How to complete this task: Determine the number of lines in the data that contain "closed", and write only that number.

Data to use:
'''

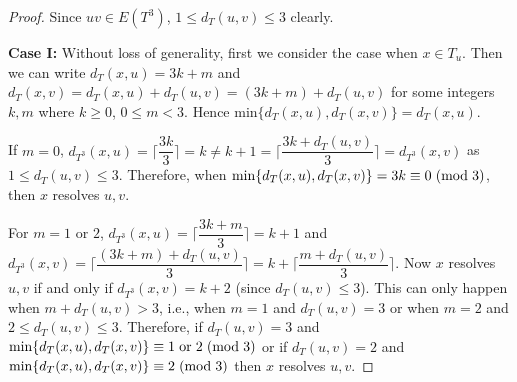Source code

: \documentclass{article}
\theoremstyle{definition}
\numberwithin{equation}{section}
\begin{document}
\begin{proof} 
Since $uv\in E(T^{3})$, $1\leq d_{T}(u,v)\leq 3$ clearly.

\vspace{0.2em}
\noindent \textbf{Case I:} Without loss of generality, first we consider the case when $x\in T_{u}$. Then we can write $d_{T}(x,u)=3k+m$ and $d_{T}(x,v)=d_{T}(x,u)+d_{T}(u,v)=(3k+m)+d_{T}(u,v)$ for some integers $k,m$ where $k\geq0$, $0\leq m<3$. Hence $\text{min}\{d_{T}(x,u),d_{T}(x,v)\}=d_{T}(x,u)$.  
\vspace{0.2em}

 If $m=0$, $d_{T^{3}}(x,u)=\lceil{\dfrac{3k}{3}}\rceil=k\neq k+1=\lceil{\dfrac{3k+d_{T}(u,v)}{3}}\rceil= d_{T^{3}}(x,v)$ as $1\leq d_{T}(u,v)\leq 3$. Therefore, when $\text{min}\{d_{T}(x,u),d_{T}(x,v)\}=3k\equiv 0\hspace{0.3 em} (\text{mod} \hspace{0.3 em} 3)$, then $x$ resolves $u,v$.


\vspace{0.3em}
For $m=1$ or $2$,  $d_{T^{3}}(x,u)=\lceil{\dfrac{3k+m}{3}}\rceil=k+1$ and $d_{T^{3}}(x,v)=\lceil \dfrac{(3k+m)+d_{T}(u,v)}{3} \rceil=k+\lceil \dfrac{m+d_{T}(u,v)}{3}\rceil$. Now $x$ resolves $u,v$ if and only if $d_{T^{3}}(x,v)=k+2$ (since $d_{T}(u,v)\leq 3$). This can only happen when $m+d_{T}(u,v)>3$, i.e., when $m=1$ and $d_{T}(u,v)=3$ or when $m=2$ and $2\leq d_{T}(u,v)\leq 3$. Therefore, if $d_{T}(u,v)=3$ and $\text{min}\{d_{T}(x,u),d_{T}(x,v)\}\equiv 1 \hspace{0.3 em} \text{or} \hspace{0.3 em} 2\hspace{0.3 em} (\text{mod} \hspace{0.3 em} 3)$ or if  $d_{T}(u,v)=2$ and $\text{min}\{d_{T}(x,u),d_{T}(x,v)\}\equiv 2 \hspace{0.3 em} (\text{mod} \hspace{0.3 em} 3)$ then $x$ resolves $u,v$.

 


\end{proof}
\end{document}
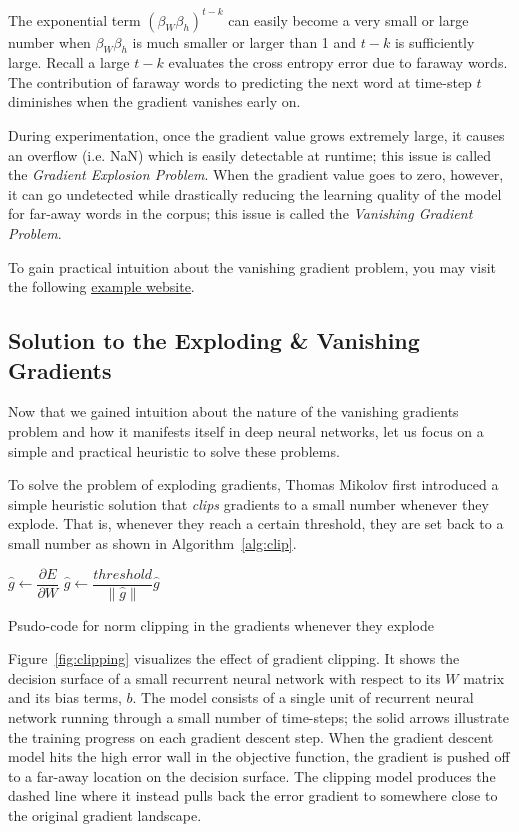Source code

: \documentclass{tufte-handout}
\begin{document}
The exponential term $(\beta_W \beta_h)^{t-k}$ can easily become a very small or large number when $\beta_W \beta_h$ is much smaller or larger than 1 and $t-k$ is sufficiently large. Recall a large $t-k$ evaluates the cross entropy error due to faraway words. The contribution of faraway words to predicting the next word at time-step $t$ diminishes when the gradient vanishes early on.

During experimentation, once the gradient value grows extremely large, it causes an overflow (i.e. NaN) which is easily detectable at runtime; this issue is called the \textit{Gradient Explosion Problem}. When the gradient value goes to zero, however, it can go undetected while drastically reducing the learning quality of the model for far-away words in the corpus; this issue is called the \textit{Vanishing Gradient Problem}.

To gain practical intuition about the vanishing gradient problem, you may visit the following \uline{\href{http://cs224d.stanford.edu/notebooks/vanishing_grad_example.html}{example website}}.

\subsection{Solution to the Exploding \& Vanishing Gradients}
Now that we gained intuition about the nature of the vanishing gradients problem and how it manifests itself in deep neural networks, let us focus on a simple and practical heuristic to solve these problems. 

To solve the problem of exploding gradients, Thomas Mikolov first introduced a simple heuristic solution that \textit{clips} gradients to a small number whenever they explode. That is, whenever they reach a certain threshold, they are set back to a small number as shown in Algorithm~\ref{alg:clip}.

\begin{algorithm}
\begin{algorithmic}
\State $\hat{g} \gets \dfrac{\partial E}{\partial W}$
    \State $\hat{g} \gets \dfrac{threshold}{\parallel \hat{g} \parallel} \hat{g}$
\EndIf
\end{algorithmic}
\caption{Psudo-code for norm clipping in the gradients whenever they explode}
\label{alg:clip}
\end{algorithm}

Figure~\ref{fig:clipping} visualizes the effect of gradient clipping. It shows the decision surface of a small recurrent neural network with respect to its $W$ matrix and its bias terms, $b$. The model consists of a single unit of recurrent neural network running through a small number of time-steps; the solid arrows illustrate the training progress on each gradient descent step. When the gradient descent model hits the high error wall in the objective function, the gradient is pushed off to a far-away location on the decision surface. The clipping model produces the dashed line where it instead pulls back the error gradient to somewhere close to the original gradient landscape.
\end{document}
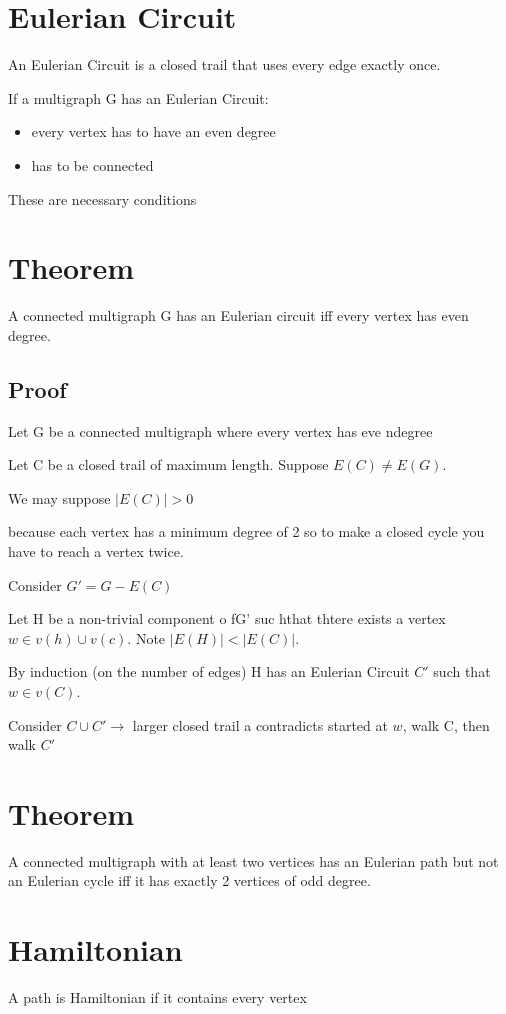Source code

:\documentclass{report}
\begin{document}
\section{Eulerian Circuit}
An Eulerian Circuit is a closed trail that uses every edge exactly once.


If a multigraph G has an Eulerian Circuit:
\begin{itemize}
\item
every vertex has to have an even degree
\item
has to be connected
\end{itemize}
These are necessary conditions

\section{Theorem}
A connected multigraph G has an Eulerian circuit iff every vertex has even degree.

\subsection{Proof}
Let G be a connected multigraph where every vertex has eve ndegree

Let C be a closed trail of maximum length. Suppose $E(C) \neq E(G)$.

We may suppose $|E(C)| > 0$

because each vertex has a minimum degree of 2 so to make a closed cycle you have to reach a vertex twice.

Consider $G' = G - E(C)$

Let H be a non-trivial component o fG' suc hthat thtere exists a vertex $w \in v(h) \cup v(c)$.
Note $|E(H)| < |E(C)|$.

By induction (on the number of edges) H has an Eulerian Circuit $C'$ such that $w \in v(C)$.

Consider $C \cup C' \to$ larger closed trail a contradicts started at $w$, walk C, then walk $C'$



\section{Theorem}
A connected multigraph with at least two vertices has an Eulerian path but not an Eulerian cycle iff it has exactly 2 vertices of odd degree.

\section{Hamiltonian}
A path is Hamiltonian if it contains every vertex
\end{document}

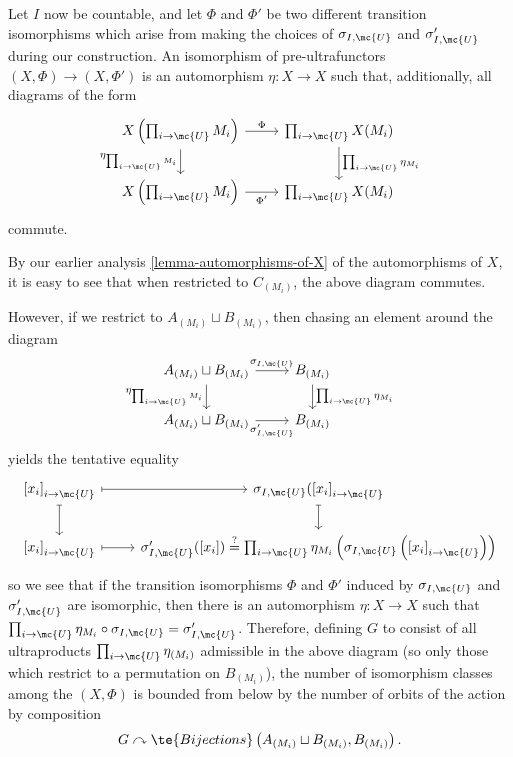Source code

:          Let $I$ now be countable, and let $\Phi$ and $\Phi'$ be two different transition isomorphisms which arise from making the choices of $\sigma_{I, \mc{U}}$ and $\sigma'_{I, \mc{U}}$ during our construction. An isomorphism of pre-ultrafunctors $(X, \Phi) \to (X, \Phi')$ is an automorphism $\eta : X \to X$ such that, additionally, all diagrams of the form
         $$
         \begin{tikzcd}[ampersand replacement = \&]
         X\left(\prod_{i \to \mc{U}} M_i \right) \arrow[swap]{d}{\eta_{\prod_{i \to \mc{U}} M_i}} \arrow{r}{\Phi} \& \prod_{i \to \mc{U}} X(M_i) \arrow{d}{\prod_{i \to \mc{U}} \eta_{M_i}} \\
          X \left(\prod_{i \to \mc{U}} M_i \right) \arrow[swap]{r}{\Phi'} \& \prod_{i \to \mc{U}} X(M_i)
           \end{tikzcd}
         $$
         commute.

         By our earlier analysis \ref{lemma-automorphisms-of-X} of the automorphisms of $X$, it is easy to see that when restricted to $C_{(M_i)}$, the above diagram commutes.

         However, if we restrict to $A_{(M_i)} \sqcup B_{(M_i)}$, then chasing an element around the diagram
         $$
         \begin{tikzcd}[ampersand replacement = \&]
        A_{(M_i)} \sqcup B_{(M_i)} \arrow{r}{\sigma_{I, \mc{U}}} \arrow[swap]{d}{\eta_{\prod_{i \to \mc{U}} M_i}}  \& B_{(M_i)} \arrow{d}{\prod_{i \to \mc{U}} \eta_{M_i}}\\
        A_{(M_i)} \sqcup B_{(M_i)} \arrow[swap]{r}{\sigma'_{I, \mc{U}}}          \& B_{(M_i)}
      \end{tikzcd}
      $$
      yields the tentative equality
      $$
      \begin{tikzcd}[ampersand replacement = \&]
        \left[x_i\right]_{i \to \mc{U}} \arrow[mapsto]{r} \arrow[mapsto]{d}\& \sigma_{I, \mc{U}}(\left[x_i\right]_{i \to \mc{U}} \arrow[mapsto]{d}\\
       \left[x_i\right]_{i \to \mc{U}} \arrow[mapsto]{r} \& \sigma'_{I, \mc{U}}(\left[x_i\right]) \overset{?}{=} \prod_{i \to \mc{U}} \eta_{M_i} \left(\sigma_{I, \mc{U}}\left(\left[x_i\right]_{i \to \mc{U}}\right)\right)
        \end{tikzcd}
        $$
        so we see that if the transition isomorphisms $\Phi$ and $\Phi'$ induced by $\sigma_{I, \mc{U}}$ and $\sigma'_{I, \mc{U}}$ are isomorphic, then there is an automorphism $\eta : X \to X$ such that $\prod_{i \to \mc{U}} \eta_{M_i} \circ \sigma_{I, \mc{U}} = \sigma'_{I, \mc{U}}$. Therefore, defining $G$ to consist of all ultraproducts $\prod_{i \to \mc{U}} \eta_{(M_i)}$ admissible in the above diagram (so only those which restrict to a permutation on $B_{(M_i)}$), the number of isomorphism classes among the $(X,\Phi)$ is bounded from below by the number of orbits of the action by composition
        $$
G \curvearrowright \te{Bijections}\left(A_{(M_i)} \sqcup B_{(M_i)}, B_{(M_i)}\right).
$$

'''

Exercise answer: 4